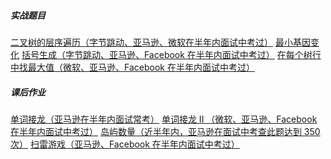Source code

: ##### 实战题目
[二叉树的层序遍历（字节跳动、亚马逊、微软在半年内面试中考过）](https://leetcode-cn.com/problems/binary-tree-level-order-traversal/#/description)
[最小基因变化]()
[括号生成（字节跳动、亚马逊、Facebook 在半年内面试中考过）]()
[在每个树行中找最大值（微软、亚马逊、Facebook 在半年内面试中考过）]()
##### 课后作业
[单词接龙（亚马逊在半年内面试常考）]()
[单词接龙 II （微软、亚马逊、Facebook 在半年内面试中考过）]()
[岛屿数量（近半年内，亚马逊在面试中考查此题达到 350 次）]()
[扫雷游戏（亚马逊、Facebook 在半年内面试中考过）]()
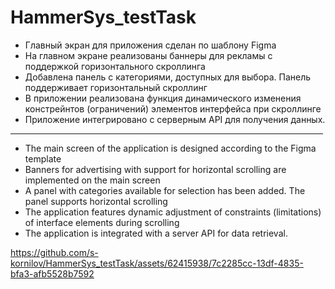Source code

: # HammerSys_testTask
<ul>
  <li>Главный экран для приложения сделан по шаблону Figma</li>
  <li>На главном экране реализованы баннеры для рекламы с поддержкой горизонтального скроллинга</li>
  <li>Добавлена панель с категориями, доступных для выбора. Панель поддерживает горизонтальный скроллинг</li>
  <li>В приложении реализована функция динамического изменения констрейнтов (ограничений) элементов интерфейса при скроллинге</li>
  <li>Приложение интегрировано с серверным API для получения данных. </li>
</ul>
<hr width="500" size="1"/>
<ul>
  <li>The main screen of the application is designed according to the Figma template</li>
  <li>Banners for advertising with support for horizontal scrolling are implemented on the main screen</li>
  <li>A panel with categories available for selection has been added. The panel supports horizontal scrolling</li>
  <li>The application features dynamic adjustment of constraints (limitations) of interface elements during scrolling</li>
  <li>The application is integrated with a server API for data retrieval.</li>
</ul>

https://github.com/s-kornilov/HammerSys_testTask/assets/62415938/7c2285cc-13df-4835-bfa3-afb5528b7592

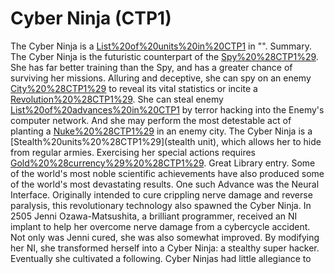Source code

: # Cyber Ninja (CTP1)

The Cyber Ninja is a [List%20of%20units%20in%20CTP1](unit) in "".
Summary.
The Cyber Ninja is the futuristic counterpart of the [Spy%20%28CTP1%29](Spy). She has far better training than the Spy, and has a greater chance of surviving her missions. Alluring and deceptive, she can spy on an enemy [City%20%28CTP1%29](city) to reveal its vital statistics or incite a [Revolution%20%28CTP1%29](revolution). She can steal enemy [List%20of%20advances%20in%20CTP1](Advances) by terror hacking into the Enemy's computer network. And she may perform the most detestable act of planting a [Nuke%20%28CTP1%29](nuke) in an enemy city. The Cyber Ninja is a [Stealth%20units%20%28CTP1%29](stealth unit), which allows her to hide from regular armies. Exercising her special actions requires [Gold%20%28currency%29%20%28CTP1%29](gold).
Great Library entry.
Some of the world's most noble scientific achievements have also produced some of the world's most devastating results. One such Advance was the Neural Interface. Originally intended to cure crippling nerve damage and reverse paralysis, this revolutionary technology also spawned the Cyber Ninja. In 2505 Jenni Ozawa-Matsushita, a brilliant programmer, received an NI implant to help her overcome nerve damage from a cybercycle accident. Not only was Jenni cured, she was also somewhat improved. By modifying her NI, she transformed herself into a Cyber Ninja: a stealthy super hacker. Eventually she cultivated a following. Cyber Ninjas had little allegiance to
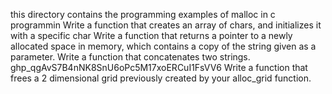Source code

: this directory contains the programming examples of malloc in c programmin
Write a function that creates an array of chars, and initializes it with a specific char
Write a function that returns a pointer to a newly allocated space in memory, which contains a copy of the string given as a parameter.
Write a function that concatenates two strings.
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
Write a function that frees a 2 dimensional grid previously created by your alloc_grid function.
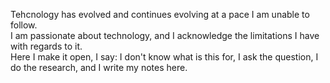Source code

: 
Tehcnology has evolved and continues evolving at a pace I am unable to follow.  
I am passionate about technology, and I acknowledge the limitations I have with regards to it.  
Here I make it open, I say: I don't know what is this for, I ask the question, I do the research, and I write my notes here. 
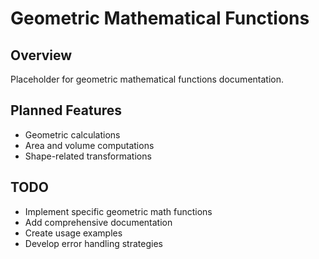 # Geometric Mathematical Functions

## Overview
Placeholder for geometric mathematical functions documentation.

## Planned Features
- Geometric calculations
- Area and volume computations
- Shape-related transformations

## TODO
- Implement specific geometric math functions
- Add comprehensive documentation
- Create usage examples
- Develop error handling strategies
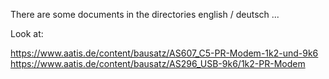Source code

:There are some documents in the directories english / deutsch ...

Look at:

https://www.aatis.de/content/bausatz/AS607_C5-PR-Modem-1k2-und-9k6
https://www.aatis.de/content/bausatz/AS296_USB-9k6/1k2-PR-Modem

------------

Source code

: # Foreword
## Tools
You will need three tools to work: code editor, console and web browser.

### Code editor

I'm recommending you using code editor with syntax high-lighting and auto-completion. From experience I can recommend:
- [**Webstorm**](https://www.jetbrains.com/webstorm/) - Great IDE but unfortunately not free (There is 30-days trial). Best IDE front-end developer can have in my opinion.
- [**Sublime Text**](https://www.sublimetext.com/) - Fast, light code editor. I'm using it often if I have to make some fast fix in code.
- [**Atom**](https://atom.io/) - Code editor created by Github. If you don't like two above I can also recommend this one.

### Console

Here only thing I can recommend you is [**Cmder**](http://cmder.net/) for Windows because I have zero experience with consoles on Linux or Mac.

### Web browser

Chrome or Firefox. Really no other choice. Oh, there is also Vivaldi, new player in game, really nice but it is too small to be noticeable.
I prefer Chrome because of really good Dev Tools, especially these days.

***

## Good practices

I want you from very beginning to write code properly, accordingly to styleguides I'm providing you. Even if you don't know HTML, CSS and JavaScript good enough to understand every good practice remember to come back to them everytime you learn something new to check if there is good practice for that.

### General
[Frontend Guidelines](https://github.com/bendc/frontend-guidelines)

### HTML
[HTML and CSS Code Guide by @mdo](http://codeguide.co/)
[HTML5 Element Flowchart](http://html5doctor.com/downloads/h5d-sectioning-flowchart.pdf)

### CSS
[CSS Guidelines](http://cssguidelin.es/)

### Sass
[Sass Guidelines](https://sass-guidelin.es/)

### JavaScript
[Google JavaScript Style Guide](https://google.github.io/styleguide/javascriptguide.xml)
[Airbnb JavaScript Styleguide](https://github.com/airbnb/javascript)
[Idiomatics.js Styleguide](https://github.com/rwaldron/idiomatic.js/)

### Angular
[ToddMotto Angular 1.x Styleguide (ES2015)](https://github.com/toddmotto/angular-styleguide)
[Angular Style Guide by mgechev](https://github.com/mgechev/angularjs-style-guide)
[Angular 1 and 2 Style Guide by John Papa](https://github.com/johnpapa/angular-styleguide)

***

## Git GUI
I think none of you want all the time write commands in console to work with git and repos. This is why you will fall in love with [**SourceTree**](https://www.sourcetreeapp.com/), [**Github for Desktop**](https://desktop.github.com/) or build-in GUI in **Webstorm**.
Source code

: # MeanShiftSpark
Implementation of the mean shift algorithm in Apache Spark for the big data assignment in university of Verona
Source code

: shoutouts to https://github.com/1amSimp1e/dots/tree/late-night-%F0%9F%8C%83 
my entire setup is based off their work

------------

§ Task prompt: Your reply should hold nothing but the lines above, from the one containing "Write a function that creates" to the one containing "Tehcnology has evolved", reproduced exactly minus the pictures.

§ Task output:
Write a function that creates an array of chars, and initializes it with a specific char
Write a function that returns a pointer to a newly allocated space in memory, which contains a copy of the string given as a parameter.
Write a function that concatenates two strings.
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
Write a function that frees a 2 dimensional grid previously created by your alloc_grid function.
Source code

: 
Tehcnology has evolved and continues evolving at a pace I am unable to follow.  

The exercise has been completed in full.